CSC, which is splitting into two publicly traded companies, reaffirmed its earnings guidance for 2016.
The company also said it has agreed to buy Fixnetix, a provider of front-office managed trading solutions in capital markets, and Fruition Partners, a provider of technology-enabled solutions for the service-management sector. The financial terms were not disclosed.
For the first quarter, CSC reported net earnings to common stockholders of $160 million or $1.14 per share, compared with $146 million or $0.98 per share last year.
Excluding separation costs and divestment gains, adjusted earnings were $1.11 per share, compared with $1.03 per share a year ago. On average, 15 analysts polled by Thomson Reuters estimated earnings of $1.01 per share for the quarter. Analysts' estimates typically exclude special items.

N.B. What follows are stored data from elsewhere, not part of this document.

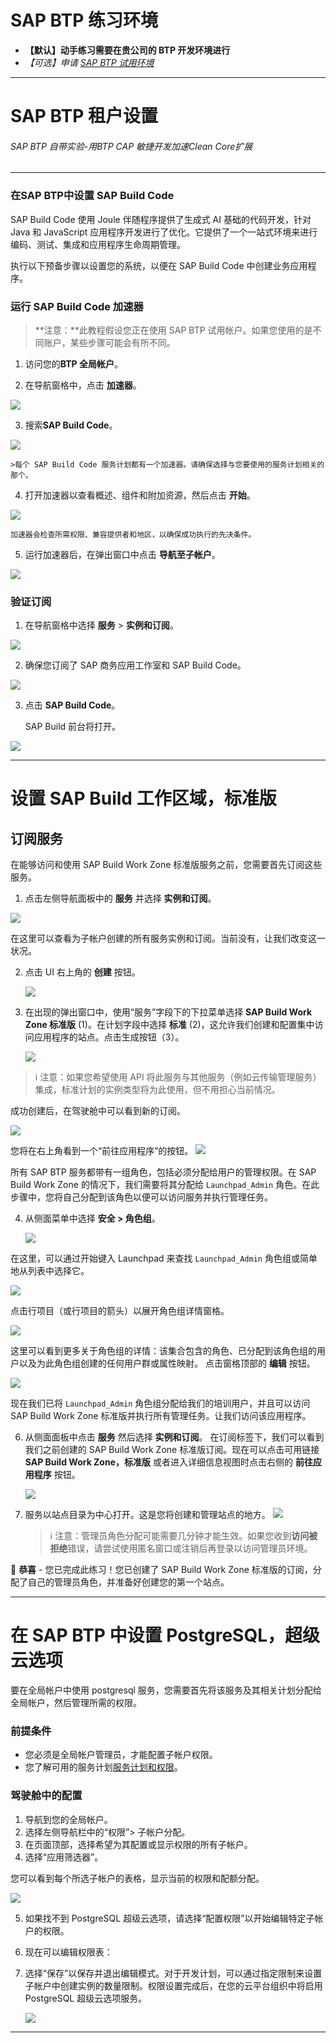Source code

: <div class="draftWatermark"></div>

# SAP BTP 练习环境

* **【默认】动手练习需要在贵公司的 BTP 开发环境进行**
* *【可选】申请 [SAP BTP 试用环境](https://www.sap.cn/products/technology-platform/trial.html)*


---

# SAP BTP 租户设置

###### *SAP BTP 自带实验-用BTP CAP 敏捷开发加速Clean Core扩展*

---

### 在SAP BTP中设置 SAP Build Code

<!-- description --> SAP Build Code 使用 Joule 伴随程序提供了生成式 AI 基础的代码开发，针对 Java 和 JavaScript 应用程序开发进行了优化。它提供了一个一站式环境来进行编码、测试、集成和应用程序生命周期管理。

执行以下预备步骤以设置您的系统，以便在 SAP Build Code 中创建业务应用程序。


### 运行 SAP Build Code 加速器

>**注意：**此教程假设您正在使用 SAP BTP 试用帐户。如果您使用的是不同账户，某些步骤可能会有所不同。

1. 访问您的**BTP 全局帐户**。



2. 在导航窗格中，点击 **加速器**。 

![](vx_images/444780737080953.png)
    
3. 搜索**SAP Build Code**。
   
![](vx_images/80052650396272.png)

    >每个 SAP Build Code 服务计划都有一个加速器。请确保选择与您要使用的服务计划相关的那个。
    
4. 打开加速器以查看概述、组件和附加资源，然后点击 **开始**。

   
![](vx_images/396941760708001.png)

    加速器会检查所需权限、兼容提供者和地区，以确保成功执行的先决条件。

5. 运行加速器后，在弹出窗口中点击 **导航至子帐户**。
    
![](vx_images/14361096151266.png)


### 验证订阅

1. 在导航窗格中选择 **服务** > **实例和订阅**。
   
![](vx_images/363271831953423.png)

2. 确保您订阅了 SAP 商务应用工作室和 SAP Build Code。 

![](vx_images/549782505836237.png)

3. 点击 **SAP Build Code**。

    SAP Build 前台将打开。

![](vx_images/205261520866075.png)



---

# 设置 SAP Build 工作区域，标准版

## 订阅服务

在能够访问和使用 SAP Build Work Zone 标准版服务之前，您需要首先订阅这些服务。

1. 点击左侧导航面板中的 **服务** 并选择 **实例和订阅**。

![](vx_images/109372357359209.png)

在这里可以查看为子帐户创建的所有服务实例和订阅。当前没有，让我们改变这一状况。

2. 点击 UI 右上角的 **创建** 按钮。 

   ![](vx_images/522672094363071.png)
    
3. 在出现的弹出窗口中，使用“服务”字段下的下拉菜单选择 **SAP Build Work Zone 标准版** (1)。在计划字段中选择 **标准** (2)，这允许我们创建和配置集中访问应用程序的站点。点击生成按钮（3）。

   ![](vx_images/183443031106737.png)
   
> ℹ️ 注意：如果您希望使用 API 将此服务与其他服务（例如云传输管理服务）集成，标准计划的实例类型将为此使用，但不用担心当前情况。
   
成功创建后，在驾驶舱中可以看到新的订阅。

   ![](vx_images/492213712175447.png)

您将在右上角看到一个“前往应用程序”的按钮。
   ![](vx_images/76722148478743.png)

所有 SAP BTP 服务都带有一组角色，包括必须分配给用户的管理权限。在 SAP Build Work Zone 的情况下，我们需要将其分配给 `Launchpad_Admin` 角色。在此步骤中，您将自己分配到该角色以便可以访问服务并执行管理任务。

4. 从侧面菜单中选择 **安全 > 角色组**。

   ![](vx_images/77273390826818.png)
       
在这里，可以通过开始键入 Launchpad 来查找 `Launchpad_Admin` 角色组或简单地从列表中选择它。 

   ![](vx_images/55892689667477.png)
       
点击行项目（或行项目的箭头）以展开角色组详情窗格。

   ![](vx_images/248693960116889.png)

这里可以看到更多关于角色组的详情：该集合包含的角色、已分配到该角色组的用户以及为此角色组创建的任何用户群或属性映射。
点击窗格顶部的 **编辑** 按钮。

   ![](vx_images/278002085692515.png)

现在我们已将 `Launchpad_Admin` 角色组分配给我们的培训用户，并且可以访问 SAP Build Work Zone 标准版并执行所有管理任务。让我们访问该应用程序。

6. 从侧面面板中点击 **服务** 然后选择 **实例和订阅**。
在订阅标签下，我们可以看到我们之前创建的 SAP Build Work Zone 标准版订阅。现在可以点击可用链接 **SAP Build Work Zone，标准版** 或者进入详细信息视图时点击右侧的 **前往应用程序** 按钮。

   ![](vx_images/106302218472668.png)


7. 服务以站点目录为中心打开。这是您将创建和管理站点的地方。
   ![](vx_images/108424101273939.png)

   > ℹ️ 注意：管理员角色分配可能需要几分钟才能生效。如果您收到**访问被拒绝**错误，请尝试使用匿名窗口或注销后再登录以访问管理员环境。

🎉 **恭喜** - 您已完成此练习！您已创建了 SAP Build Work Zone 标准版的订阅，分配了自己的管理员角色，并准备好创建您的第一个站点。 


---

# 在 SAP BTP 中设置 PostgreSQL，超级云选项

要在全局帐户中使用 postgresql 服务，您需要首先将该服务及其相关计划分配给全局帐户，然后管理所需的权限。

### 前提条件
* 您必须是全局帐户管理员，才能配置子帐户权限。
* 您了解可用的服务计划[服务计划和权限](https://help.sap.com/docs/postgresql-hyperscaler-option/postgresql-on-sap-btp-hyperscaler-option/service-plans-and-entitlements)。

### 驾驶舱中的配置

1. 导航到您的全局帐户。
2. 选择左侧导航栏中的“权限”> 子帐户分配。
3. 在页面顶部，选择希望为其配置或显示权限的所有子帐户。
4. 选择“应用筛选器”。

您可以看到每个所选子帐户的表格，显示当前的权限和配额分配。

   ![](vx_images/557324344905026.png)

5. 如果找不到 PostgreSQL 超级云选项，请选择“配置权限”以开始编辑特定子帐户的权限。
6. 现在可以编辑权限表：

7. 选择“保存”以保存并退出编辑模式。对于开发计划，可以通过指定限制来设置子帐户中创建实例的数量限制。权限设置完成后，在您的云平台组织中将启用 PostgreSQL 超级云选项服务。

   ![](vx_images/285064761621107.png)

---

CSC, based in Falls Church, Virginia, said its sales for the quarter fell 14.7 percent to $2.76 billion from $3.24 billion a year ago. Thirteen analysts had a consensus sales estimate of $2.82 billion.
Revenue at its business services segment fell 15.5 percent, infrastructure services slid 21.8 percent, and North American public sector declined 6 percent.
Operating margin improved to 10.8 percent from 9.4 percent last year.
For the full year 2016, CSC still expects adjusted earnings of $4.75 to $5.05 per share, while analysts currently expect $4.85 per share.
In May, CSC said it will split into two publicly traded companies: one to serve commercial and government clients globally, and the other to serve public sector clients in the U.S. CSC still expects to complete the separation by October.
CSC said the Fixnetix deal will enable it to offer capital market clients an expanded range of as-a-service front office capabilities and will better address demand in trading, market data, and risk management.
The purchase of Fruition Partners will help offer enterprise and emerging clients a broader range of cloud-based service-management solutions, CSC said.
The Fixnetix deal is expected to close in the third quarter of 2015, and Fruition Partners in autumn 2015.
CSC closed Tuesday at $64.20, down $1.16 or 1.77%, on a volume of 1.5 million shares on the NYSE. In after hours, the stock gained $0.80 or 1.25% at $65.00. In the past year, the stock has traded in the range of $54.23 - $73.29.